Source texts of formatted documents
Content starts
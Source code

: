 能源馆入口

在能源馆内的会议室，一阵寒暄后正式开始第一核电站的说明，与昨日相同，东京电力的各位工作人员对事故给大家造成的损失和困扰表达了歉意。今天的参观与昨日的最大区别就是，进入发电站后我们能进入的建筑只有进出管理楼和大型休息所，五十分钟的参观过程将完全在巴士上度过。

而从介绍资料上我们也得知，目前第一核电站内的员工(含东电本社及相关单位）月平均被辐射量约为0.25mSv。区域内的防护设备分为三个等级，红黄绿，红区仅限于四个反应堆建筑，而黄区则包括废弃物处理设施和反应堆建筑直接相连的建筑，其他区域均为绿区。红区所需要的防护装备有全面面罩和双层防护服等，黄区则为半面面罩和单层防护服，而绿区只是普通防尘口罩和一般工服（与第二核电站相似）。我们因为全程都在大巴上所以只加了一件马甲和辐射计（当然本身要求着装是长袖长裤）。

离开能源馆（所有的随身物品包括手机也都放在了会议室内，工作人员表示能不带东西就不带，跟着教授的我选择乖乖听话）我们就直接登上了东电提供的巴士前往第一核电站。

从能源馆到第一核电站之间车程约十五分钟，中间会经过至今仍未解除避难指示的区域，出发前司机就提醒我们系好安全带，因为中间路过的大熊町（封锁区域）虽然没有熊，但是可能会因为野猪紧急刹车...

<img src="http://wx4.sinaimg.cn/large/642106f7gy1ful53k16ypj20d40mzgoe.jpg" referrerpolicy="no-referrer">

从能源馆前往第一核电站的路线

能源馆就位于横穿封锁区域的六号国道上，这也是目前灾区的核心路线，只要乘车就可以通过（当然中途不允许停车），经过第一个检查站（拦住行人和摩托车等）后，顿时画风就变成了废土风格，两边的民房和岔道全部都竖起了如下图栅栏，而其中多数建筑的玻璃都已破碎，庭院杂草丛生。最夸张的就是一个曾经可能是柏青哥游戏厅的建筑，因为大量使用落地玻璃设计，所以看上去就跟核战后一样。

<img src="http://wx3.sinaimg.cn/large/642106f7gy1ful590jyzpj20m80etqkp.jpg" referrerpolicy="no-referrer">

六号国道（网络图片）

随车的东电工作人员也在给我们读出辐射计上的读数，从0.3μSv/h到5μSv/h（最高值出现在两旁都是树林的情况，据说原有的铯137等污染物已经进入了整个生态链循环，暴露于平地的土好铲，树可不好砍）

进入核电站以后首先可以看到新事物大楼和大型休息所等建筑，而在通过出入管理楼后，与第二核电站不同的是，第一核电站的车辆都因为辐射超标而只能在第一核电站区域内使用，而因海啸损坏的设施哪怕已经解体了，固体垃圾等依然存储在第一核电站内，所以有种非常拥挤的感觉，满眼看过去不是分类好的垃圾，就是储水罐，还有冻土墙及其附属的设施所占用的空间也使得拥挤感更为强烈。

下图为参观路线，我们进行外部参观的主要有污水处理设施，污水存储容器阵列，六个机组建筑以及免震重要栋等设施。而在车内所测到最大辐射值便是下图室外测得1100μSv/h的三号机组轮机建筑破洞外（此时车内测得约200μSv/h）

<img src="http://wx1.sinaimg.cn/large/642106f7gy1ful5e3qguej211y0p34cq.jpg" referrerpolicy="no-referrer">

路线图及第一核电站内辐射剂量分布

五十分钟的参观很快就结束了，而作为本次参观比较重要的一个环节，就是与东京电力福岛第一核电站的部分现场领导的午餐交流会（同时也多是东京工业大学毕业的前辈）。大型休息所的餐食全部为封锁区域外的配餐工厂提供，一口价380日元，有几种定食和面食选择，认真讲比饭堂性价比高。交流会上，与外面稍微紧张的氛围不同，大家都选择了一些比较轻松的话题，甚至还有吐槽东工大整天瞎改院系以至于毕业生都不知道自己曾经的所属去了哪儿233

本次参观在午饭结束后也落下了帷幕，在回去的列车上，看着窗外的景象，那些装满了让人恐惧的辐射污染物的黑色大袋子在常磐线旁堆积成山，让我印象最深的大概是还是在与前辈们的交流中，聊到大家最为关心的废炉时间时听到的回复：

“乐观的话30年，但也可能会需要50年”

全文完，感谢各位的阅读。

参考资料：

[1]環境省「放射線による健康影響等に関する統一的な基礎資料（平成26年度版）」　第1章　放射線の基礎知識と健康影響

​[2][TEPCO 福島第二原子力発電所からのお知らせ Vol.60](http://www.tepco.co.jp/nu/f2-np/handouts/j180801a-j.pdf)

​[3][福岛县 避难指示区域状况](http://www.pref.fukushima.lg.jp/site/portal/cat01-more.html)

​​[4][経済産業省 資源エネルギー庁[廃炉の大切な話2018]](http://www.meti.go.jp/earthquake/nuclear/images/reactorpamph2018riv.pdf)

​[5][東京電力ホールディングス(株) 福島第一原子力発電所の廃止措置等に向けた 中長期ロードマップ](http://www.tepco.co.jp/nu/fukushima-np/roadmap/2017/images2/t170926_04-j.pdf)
Content ends
_What is expected_
Work out how many lines of the data hold the string "referrer". State only that number.

_Task result_
3